(Collection entries)
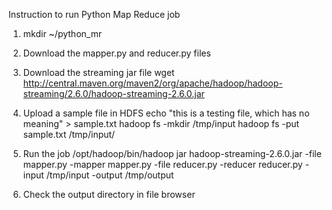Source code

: Instruction to run Python Map Reduce job 

1. mkdir ~/python_mr
2. Download the mapper.py and reducer.py files
3. Download the streaming jar file 
  wget http://central.maven.org/maven2/org/apache/hadoop/hadoop-streaming/2.6.0/hadoop-streaming-2.6.0.jar
  
4. Upload a sample file in HDFS
   echo "this is a testing file, which has no meaning" > sample.txt
   hadoop fs -mkdir /tmp/input
   hadoop fs -put sample.txt /tmp/input/

5. Run the job 
   /opt/hadoop/bin/hadoop jar hadoop-streaming-2.6.0.jar  -file mapper.py  -mapper mapper.py -file reducer.py   -reducer reducer.py -input /tmp/input -output /tmp/output
   
6. Check the output directory in file browser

**ACTIVITY**
Pictures stay out. Print the data exactly, from its first line through the line containing "4. Upload a sample file in HDFS".

**REPLY TO THE EXERCISE**
Source code

: Instruction to run Python Map Reduce job 

1. mkdir ~/python_mr
2. Download the mapper.py and reducer.py files
3. Download the streaming jar file 
  wget http://central.maven.org/maven2/org/apache/hadoop/hadoop-streaming/2.6.0/hadoop-streaming-2.6.0.jar
  
4. Upload a sample file in HDFS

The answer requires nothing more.